The Company has reached an agreement in principle for the Amendments with some of the Convertible Debentureholders, including the largest holder of the Convertible Debentures and on that basis is assured of being successful at the Meeting.
Currently the outstanding balance of Convertible Debentures is C$8,039,000. At the original conversion price, these could have been converted into approximately 26,796,6667 common shares. If the proposed amendments are approved, at the current C$:US$ exchange rate, the Convertible Debentures could be convertible into approximately 105,000,000 common shares. If the Amendments are approved by the Convertible Debentureholders, they will be effective on the date that the Company enters into the supplemental indenture providing for such Amendments, which is anticipated to be on or about January 19th, 2021. These Amendments are also subject to the approval of the Canadian Securities Exchange.

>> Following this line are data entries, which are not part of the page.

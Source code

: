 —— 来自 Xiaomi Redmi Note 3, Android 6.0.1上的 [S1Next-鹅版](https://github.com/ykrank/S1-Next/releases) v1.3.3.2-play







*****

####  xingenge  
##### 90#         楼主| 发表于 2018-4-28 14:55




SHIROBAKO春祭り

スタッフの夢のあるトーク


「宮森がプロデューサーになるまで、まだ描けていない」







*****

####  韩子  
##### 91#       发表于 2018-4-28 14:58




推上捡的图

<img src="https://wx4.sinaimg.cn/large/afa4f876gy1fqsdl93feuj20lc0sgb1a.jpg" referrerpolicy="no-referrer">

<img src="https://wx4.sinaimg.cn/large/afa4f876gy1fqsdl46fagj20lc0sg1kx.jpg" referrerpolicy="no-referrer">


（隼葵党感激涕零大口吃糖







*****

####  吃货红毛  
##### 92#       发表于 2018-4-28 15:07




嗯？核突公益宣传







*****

“The support from our debenture holders is another vote of confidence in current managements progress over the last 18 months,” stated John Varghese, Executive Chairman. “This extension allows optionality for Golden Leaf. Cash flow from operations or possibly an equity raise in the future at accretive share prices will enable us to address this debenture in 2022. With this extension, we now have one of the cleanest balance sheets in the industry. As we near profitability, we will continue to execute our business plan and look for accretive acquisitions to grow our footprint. Management believes that the uncertainty as to the Company’s ability to repay this debenture upon maturity has had a negative impact on the value of Golden Leaf. In November 2020, we were able to reach an agreement with the Chalice group to restructure long term liabilities for up to 60 months. By agreeing to a conversion price of USD$0.06 that is 200% greater than current market value, both independent groups of debt holders have endorsed our belief that GLH has been undervalued.”

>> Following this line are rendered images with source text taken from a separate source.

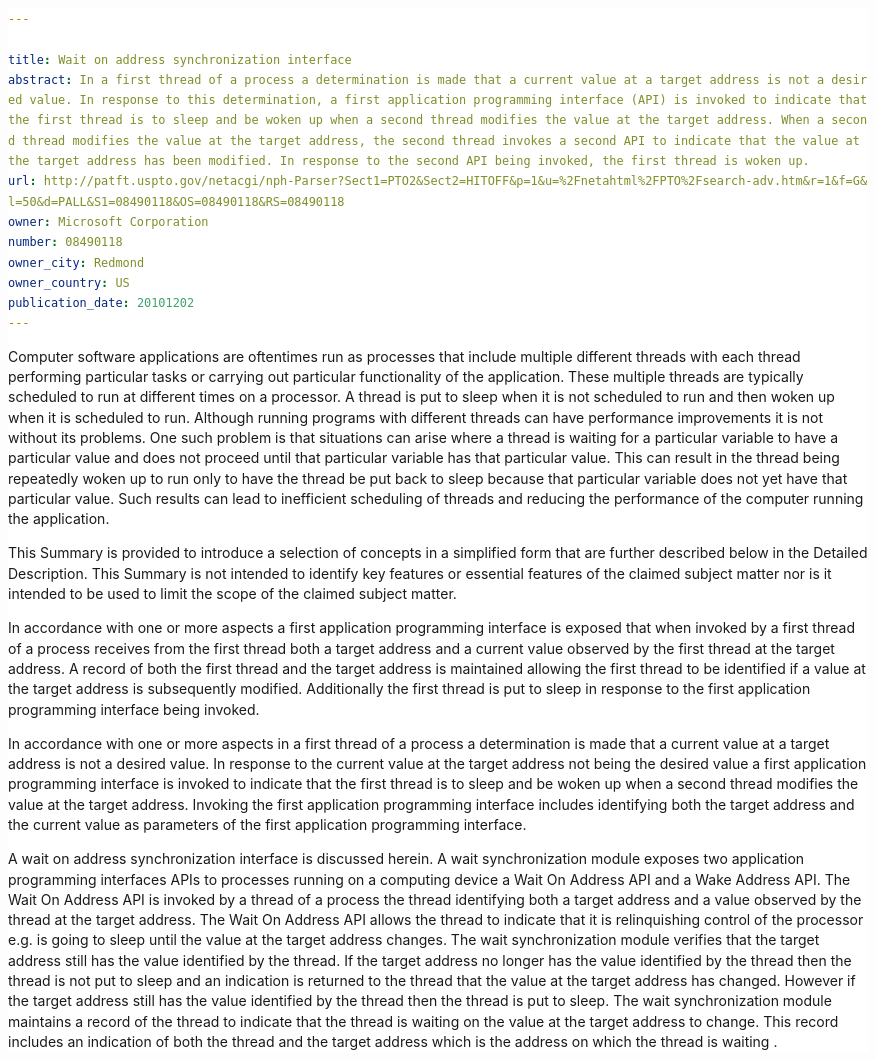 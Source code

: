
 ```yaml
---

title: Wait on address synchronization interface
abstract: In a first thread of a process a determination is made that a current value at a target address is not a desired value. In response to this determination, a first application programming interface (API) is invoked to indicate that the first thread is to sleep and be woken up when a second thread modifies the value at the target address. When a second thread modifies the value at the target address, the second thread invokes a second API to indicate that the value at the target address has been modified. In response to the second API being invoked, the first thread is woken up.
url: http://patft.uspto.gov/netacgi/nph-Parser?Sect1=PTO2&Sect2=HITOFF&p=1&u=%2Fnetahtml%2FPTO%2Fsearch-adv.htm&r=1&f=G&l=50&d=PALL&S1=08490118&OS=08490118&RS=08490118
owner: Microsoft Corporation
number: 08490118
owner_city: Redmond
owner_country: US
publication_date: 20101202
---
```

Computer software applications are oftentimes run as processes that include multiple different threads with each thread performing particular tasks or carrying out particular functionality of the application. These multiple threads are typically scheduled to run at different times on a processor. A thread is put to sleep when it is not scheduled to run and then woken up when it is scheduled to run. Although running programs with different threads can have performance improvements it is not without its problems. One such problem is that situations can arise where a thread is waiting for a particular variable to have a particular value and does not proceed until that particular variable has that particular value. This can result in the thread being repeatedly woken up to run only to have the thread be put back to sleep because that particular variable does not yet have that particular value. Such results can lead to inefficient scheduling of threads and reducing the performance of the computer running the application.

This Summary is provided to introduce a selection of concepts in a simplified form that are further described below in the Detailed Description. This Summary is not intended to identify key features or essential features of the claimed subject matter nor is it intended to be used to limit the scope of the claimed subject matter.

In accordance with one or more aspects a first application programming interface is exposed that when invoked by a first thread of a process receives from the first thread both a target address and a current value observed by the first thread at the target address. A record of both the first thread and the target address is maintained allowing the first thread to be identified if a value at the target address is subsequently modified. Additionally the first thread is put to sleep in response to the first application programming interface being invoked.

In accordance with one or more aspects in a first thread of a process a determination is made that a current value at a target address is not a desired value. In response to the current value at the target address not being the desired value a first application programming interface is invoked to indicate that the first thread is to sleep and be woken up when a second thread modifies the value at the target address. Invoking the first application programming interface includes identifying both the target address and the current value as parameters of the first application programming interface.

A wait on address synchronization interface is discussed herein. A wait synchronization module exposes two application programming interfaces APIs to processes running on a computing device a Wait On Address API and a Wake Address API. The Wait On Address API is invoked by a thread of a process the thread identifying both a target address and a value observed by the thread at the target address. The Wait On Address API allows the thread to indicate that it is relinquishing control of the processor e.g. is going to sleep until the value at the target address changes. The wait synchronization module verifies that the target address still has the value identified by the thread. If the target address no longer has the value identified by the thread then the thread is not put to sleep and an indication is returned to the thread that the value at the target address has changed. However if the target address still has the value identified by the thread then the thread is put to sleep. The wait synchronization module maintains a record of the thread to indicate that the thread is waiting on the value at the target address to change. This record includes an indication of both the thread and the target address which is the address on which the thread is waiting .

Details regarding the Amendments and the Meeting can be found in the Company’s circular that will be filed under the Company's profile on SEDAR. and mailed to the Convertible Debentureholders in advance for the Meeting.

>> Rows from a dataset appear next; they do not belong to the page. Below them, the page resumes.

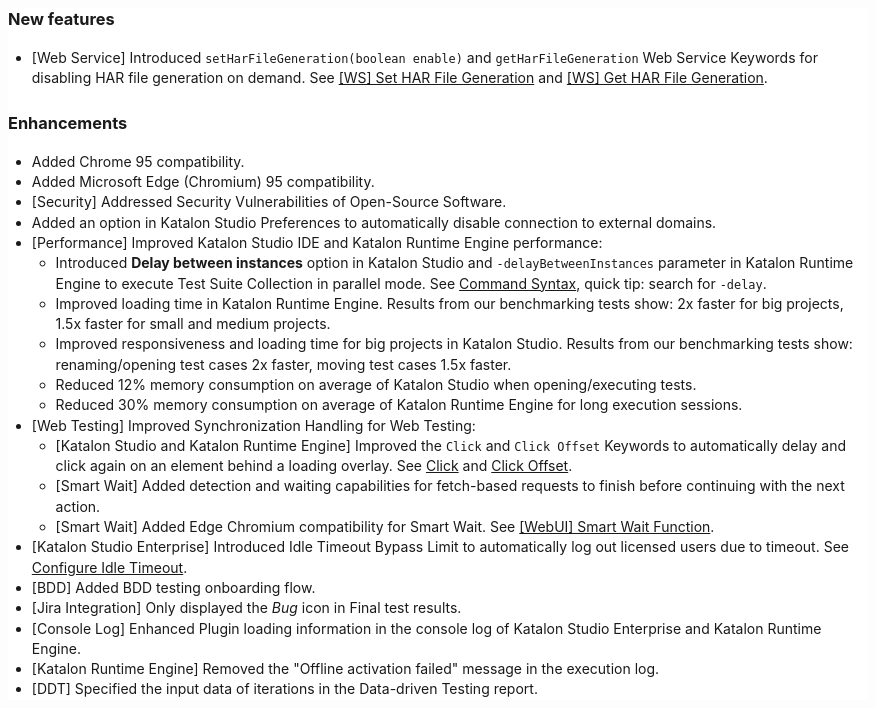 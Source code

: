 
### New features

                        
<ul xmlns="http://www.w3.org/1999/xhtml" className="ul"><li className="li">[Web Service] Introduced <code className="ph codeph">setHarFileGeneration(boolean enable)</code> and <code className="ph codeph">getHarFileGeneration</code> Web Service Keywords for disabling HAR file generation on demand. See <a className="xref" href="/docs/create-tests/keywords/keyword-description-in-katalon-studio/web-service-keywords/ws-set-har-file-generation">[WS] Set HAR File Generation</a> and <a className="xref" href="/docs/create-tests/keywords/keyword-description-in-katalon-studio/web-service-keywords/ws-get-har-file-generation">[WS] Get HAR File Generation</a>.</li></ul> 
        

### Enhancements

<ul xmlns="http://www.w3.org/1999/xhtml" className="ul"><li className="li">Added Chrome 95 compatibility.</li><li className="li">Added Microsoft Edge (Chromium) 95 compatibility.</li><li className="li">[Security] Addressed Security Vulnerabilities of Open-Source     Software.</li><li className="li">Added an option in Katalon Studio Preferences to automatically     disable connection to external domains.</li><li className="li">[Performance] Improved Katalon Studio IDE and Katalon Runtime     Engine performance:      <ul className="ul"><li className="li">Introduced <strong className="ph b">Delay between instances</strong> option in         Katalon Studio and <code className="ph codeph">-delayBetweenInstances</code> parameter in         Katalon Runtime Engine to execute Test Suite Collection in parallel         mode. See <a className="xref" href="/docs/execute/katalon-runtime-engine/command-line-syntax-in-katalon-runtime-engine">Command           Syntax</a>, quick tip: search for <code className="ph codeph">-delay</code>.</li><li className="li">Improved loading time in Katalon Runtime Engine. Results from         our benchmarking tests show: 2x faster for big projects, 1.5x         faster for small and medium projects.</li><li className="li">Improved responsiveness and loading time for big projects in         Katalon Studio. Results from our benchmarking tests show:         renaming/opening test cases 2x faster, moving test cases 1.5x         faster.</li><li className="li">Reduced 12% memory consumption on average of Katalon Studio         when opening/executing tests.</li><li className="li">Reduced 30% memory consumption on average of Katalon Runtime         Engine for long execution sessions.</li></ul></li><li className="li">[Web Testing] Improved Synchronization Handling for Web     Testing:      <ul className="ul"><li className="li">[Katalon Studio and Katalon Runtime Engine] Improved the         <code className="ph codeph">Click</code> and <code className="ph codeph">Click Offset</code> Keywords to         automatically delay and click again on an element behind a loading         overlay. See <a className="xref" href="/docs/create-tests/keywords/keyword-description-in-katalon-studio/web-ui-keywords/webui-click">Click</a>         and <a className="xref" href="/docs/create-tests/keywords/keyword-description-in-katalon-studio/web-ui-keywords/webui-click-offset">Click           Offset</a>.</li><li className="li">[Smart Wait] Added detection and waiting capabilities for         fetch-based requests to finish before continuing with the next         action.</li><li className="li">[Smart Wait] Added Edge Chromium compatibility for Smart Wait.         See <a className="xref" href="/docs/create-tests/record-and-spy/webui-record-and-spy-utilities/smart-wait-function">[WebUI]           Smart Wait Function</a>.</li></ul></li><li className="li">[Katalon Studio Enterprise] Introduced Idle Timeout Bypass     Limit to automatically log out licensed users due to timeout. See     <a className="xref" href="/docs/administer/administration-tasks/organization-management/configure-idle-timeout">Configure       Idle Timeout</a>.</li><li className="li">[BDD] Added BDD testing onboarding flow.</li><li className="li">[Jira Integration] Only displayed the <em className="ph i">Bug</em> icon in     Final test results.</li><li className="li">[Console Log] Enhanced Plugin loading information in the     console log of Katalon Studio Enterprise and Katalon Runtime     Engine.</li><li className="li">[Katalon Runtime Engine] Removed the "Offline activation     failed" message in the execution log.</li><li className="li">[DDT] Specified the input data of iterations in the Data-driven     Testing report.</li></ul>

Certain of the Company’s directors and executive officers who own in the aggregate C$149,000 principal amount (or 1.9%) of the outstanding Convertible Debentures are considered “related parties” to the Company for the purposes of Multilateral Instrument 61-101 – Protection of Minority Security Holders in Special Transactions (“MI 61-101”), and accordingly, the Amendments are considered “related party transactions” within the meaning of MI 61-101. The Company is relying on exemptions from the valuation and minority shareholder approval requirements in Sections 5.5(a) and 5.7(1)(a) of MI 61-101, respectively, in respect of the Amendments as neither the fair market value of the Convertible Debentures held by interested parties (as such term is defined in MI 61-101) nor any consideration for the transaction insofar as it involves interested parties exceeds 25% of the market capitalization of the Company. In addition, as the Company is listed only on the CSE, the Amendments are exempt from the formal valuation requirements of MI 61-101.